A Justiça derrubou ontem a restrição à transferência de titularidade das linhas telefônicas, que passaria a vigorar sábado. A restrição está prevista na Portaria nº 508 do Ministério das Comunicações. Por ela, toda linha adquirida até sexta-feira, 31 de outubro, só poderia ter a titularidade transferida uma vez a partir de novembro. A decisão foi dada pela juíza Marisa Vasconcelos, da 18ª Vara da Justiça Federal de São Paulo, em liminar concedida a ação civil pública. A decisão, que abrange todo o território nacional, garante que toda linha adquirida até sexta-feira poderá ter sua titularidade transferida quantas vezes forem necessárias, sem nenhuma restrição de vezes ou de época. A ação civil pública foi movida pelo procurador da República e titular da Defesa do Consumidor do Ministério Público Federal de São Paulo, André de Carvalho Ramos.
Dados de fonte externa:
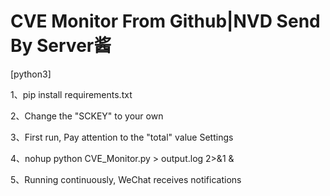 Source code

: # CVE Monitor From Github|NVD Send By Server酱

[python3]



1、pip install requirements.txt



2、Change the "SCKEY" to your own



3、First run, Pay attention to the "total" value Settings



4、nohup python CVE_Monitor.py > output.log 2>&1 &



5、Running continuously, WeChat receives notifications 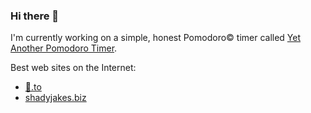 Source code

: ### Hi there 👋

I'm currently working on a simple, honest Pomodoro© timer called [Yet Another Pomodoro Timer](https://yapt.motevets.com).

Best web sites on the Internet:
* [🦆.to](http://🦆.to)
* [shadyjakes.biz](https://shadyjakes.biz)


<!--
**motevets/motevets** is a ✨ _special_ ✨ repository because its `README.md` (this file) appears on your GitHub profile.

Here are some ideas to get you started:

- 🔭 I’m currently working on ...
- 🌱 I’m currently learning ...
- 👯 I’m looking to collaborate on ...
- 🤔 I’m looking for help with ...
- 💬 Ask me about ...
- 📫 How to reach me: ...
- 😄 Pronouns: ...
- ⚡ Fun fact: ...
-->
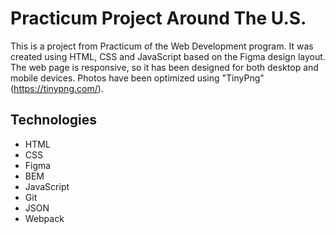 # Practicum Project Around The U.S.

This is a project from Practicum of the Web Development program. It was created using HTML, CSS and JavaScript based on the Figma design layout. The web page is responsive, so it has been designed for both desktop and mobile devices. Photos have been optimized using "TinyPng" (https://tinypng.com/).

## Technologies

- HTML
- CSS
- Figma
- BEM
- JavaScript
- Git
- JSON
- Webpack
Essa é a segunda liminar concedida contra a Portaria nº 508. Na sexta-feira, a 19ª Vara da Justiça Federal havia concedido liminar em favor da empresa Tina Telefones. Outros pedidos de liminares, impetrados por empresas do mercado, devem ser julgados até o fim desta semana. O Balcão do Telefone, uma das maiores empresas do segmento na capital, entrou com ação cautelar contra a portaria ontem.
Carvalho diz que a Justiça Federal acatou totalmente os argumentos do Ministério Público Federal contrários à portaria. Ele diz que a União será acionada nos próximos dias e a partir daí terá dez dias para recorrer da decisão. Ele afirma que a Portaria nº 508 viola o Código de Defesa do Consumidor (CDC), que proíbe a quebra unilateral de contrato. Também fere o princípio da legalidade, segundo o qual somente a lei pode restringir o direito à propriedade e também o direito adquirido. ‘‘A portaria só pode proibir a transferência de titularidade de linha que for comprada diretamente de concessionárias da Telebrás a partir de 1º de novembro’’, diz. Assim, quem comprar telefone de terceiros a partir de novembro também estará protegido pela liminar e poderá transferir a titularidade do telefone sem nenhuma restrição.
Mas a batalha jurídica está apenas começando. Na semana passada, quando da concessão da primeira liminar, o Ministério das Comunicações anunciou que vai utilizar todos os instrumentos jurídicos necessários para provar a constitucionalidade da portaria.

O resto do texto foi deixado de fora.